• [Exercise] Your reply should hold only the lines from the records below where "caption" occurs.

Records from a collection
[Start of section]

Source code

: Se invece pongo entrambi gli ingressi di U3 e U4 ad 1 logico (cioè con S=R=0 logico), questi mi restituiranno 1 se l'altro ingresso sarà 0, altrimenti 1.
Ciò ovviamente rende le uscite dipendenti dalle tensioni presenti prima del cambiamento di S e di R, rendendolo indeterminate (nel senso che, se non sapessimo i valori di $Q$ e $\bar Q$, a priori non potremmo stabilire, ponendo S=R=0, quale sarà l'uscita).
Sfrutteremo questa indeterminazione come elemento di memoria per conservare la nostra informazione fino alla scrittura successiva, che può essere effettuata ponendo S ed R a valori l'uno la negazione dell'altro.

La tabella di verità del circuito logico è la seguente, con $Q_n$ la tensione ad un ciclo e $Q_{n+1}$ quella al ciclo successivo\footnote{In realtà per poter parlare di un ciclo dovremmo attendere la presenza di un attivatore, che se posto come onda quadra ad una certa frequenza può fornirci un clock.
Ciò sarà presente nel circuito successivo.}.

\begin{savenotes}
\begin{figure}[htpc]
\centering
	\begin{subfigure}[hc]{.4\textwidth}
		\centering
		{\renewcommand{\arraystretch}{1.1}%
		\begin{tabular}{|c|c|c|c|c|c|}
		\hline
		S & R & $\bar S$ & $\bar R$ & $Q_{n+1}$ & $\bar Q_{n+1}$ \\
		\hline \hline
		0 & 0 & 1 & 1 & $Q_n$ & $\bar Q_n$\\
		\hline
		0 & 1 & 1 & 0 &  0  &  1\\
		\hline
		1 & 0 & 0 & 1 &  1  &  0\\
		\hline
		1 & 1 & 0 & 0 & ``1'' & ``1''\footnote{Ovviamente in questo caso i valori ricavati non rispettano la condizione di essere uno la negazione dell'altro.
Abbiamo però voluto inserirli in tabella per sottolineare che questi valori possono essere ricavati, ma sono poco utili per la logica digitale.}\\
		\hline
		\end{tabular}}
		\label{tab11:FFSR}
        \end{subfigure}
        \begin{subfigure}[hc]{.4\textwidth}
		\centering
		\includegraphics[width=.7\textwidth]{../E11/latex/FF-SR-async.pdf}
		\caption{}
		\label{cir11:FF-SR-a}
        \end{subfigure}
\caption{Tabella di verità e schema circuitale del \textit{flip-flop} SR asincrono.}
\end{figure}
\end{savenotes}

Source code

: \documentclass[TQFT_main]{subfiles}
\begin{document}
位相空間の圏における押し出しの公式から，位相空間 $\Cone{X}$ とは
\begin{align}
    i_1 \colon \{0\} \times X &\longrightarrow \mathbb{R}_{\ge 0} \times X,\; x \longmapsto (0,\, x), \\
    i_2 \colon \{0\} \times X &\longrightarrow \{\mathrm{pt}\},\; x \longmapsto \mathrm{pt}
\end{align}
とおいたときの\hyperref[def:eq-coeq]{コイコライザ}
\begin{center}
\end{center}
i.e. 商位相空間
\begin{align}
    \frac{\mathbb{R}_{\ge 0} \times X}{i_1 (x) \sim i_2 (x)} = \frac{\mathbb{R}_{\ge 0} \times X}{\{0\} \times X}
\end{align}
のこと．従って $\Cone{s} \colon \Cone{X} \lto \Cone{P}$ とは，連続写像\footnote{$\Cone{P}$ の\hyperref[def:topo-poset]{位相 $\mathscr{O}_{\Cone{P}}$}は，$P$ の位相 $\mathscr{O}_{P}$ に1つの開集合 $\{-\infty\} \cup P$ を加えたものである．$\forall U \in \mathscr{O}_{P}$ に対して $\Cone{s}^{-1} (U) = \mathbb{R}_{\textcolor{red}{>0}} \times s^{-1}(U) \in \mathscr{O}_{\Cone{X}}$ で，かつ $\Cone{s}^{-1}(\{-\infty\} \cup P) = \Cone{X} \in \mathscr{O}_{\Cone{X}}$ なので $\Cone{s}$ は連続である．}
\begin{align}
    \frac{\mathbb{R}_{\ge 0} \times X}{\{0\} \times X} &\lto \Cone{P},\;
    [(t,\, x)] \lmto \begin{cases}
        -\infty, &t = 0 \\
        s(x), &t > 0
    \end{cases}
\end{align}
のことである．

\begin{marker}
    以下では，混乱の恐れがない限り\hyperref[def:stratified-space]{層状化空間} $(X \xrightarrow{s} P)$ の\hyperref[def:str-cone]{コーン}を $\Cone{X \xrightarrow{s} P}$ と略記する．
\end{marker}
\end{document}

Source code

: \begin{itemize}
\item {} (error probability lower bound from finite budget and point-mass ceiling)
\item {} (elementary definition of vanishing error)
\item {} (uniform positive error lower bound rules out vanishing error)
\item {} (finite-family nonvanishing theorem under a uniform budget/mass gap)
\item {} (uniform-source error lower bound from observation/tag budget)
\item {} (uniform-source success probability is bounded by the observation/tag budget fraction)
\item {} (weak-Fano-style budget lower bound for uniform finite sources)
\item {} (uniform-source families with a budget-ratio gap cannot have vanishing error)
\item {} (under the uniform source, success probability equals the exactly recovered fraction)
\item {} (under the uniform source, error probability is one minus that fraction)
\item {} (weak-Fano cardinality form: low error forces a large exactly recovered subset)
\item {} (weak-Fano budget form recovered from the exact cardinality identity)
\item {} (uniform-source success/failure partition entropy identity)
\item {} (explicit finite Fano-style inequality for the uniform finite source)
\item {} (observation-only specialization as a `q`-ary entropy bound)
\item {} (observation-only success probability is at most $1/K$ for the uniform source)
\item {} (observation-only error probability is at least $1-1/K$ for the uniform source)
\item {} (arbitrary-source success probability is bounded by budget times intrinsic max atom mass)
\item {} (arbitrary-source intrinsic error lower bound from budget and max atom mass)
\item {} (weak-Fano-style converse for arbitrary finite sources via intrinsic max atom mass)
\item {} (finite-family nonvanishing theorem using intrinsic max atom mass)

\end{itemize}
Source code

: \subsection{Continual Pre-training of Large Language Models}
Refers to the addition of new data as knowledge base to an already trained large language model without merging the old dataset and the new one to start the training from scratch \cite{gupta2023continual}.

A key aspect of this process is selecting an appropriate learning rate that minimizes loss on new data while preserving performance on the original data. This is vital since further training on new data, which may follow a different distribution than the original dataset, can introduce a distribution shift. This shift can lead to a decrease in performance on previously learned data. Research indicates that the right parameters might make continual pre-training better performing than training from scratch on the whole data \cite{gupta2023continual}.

[End of section]

• [Written reply]
		\caption{}
\caption{Tabella di verità e schema circuitale del \textit{flip-flop} SR asincrono.}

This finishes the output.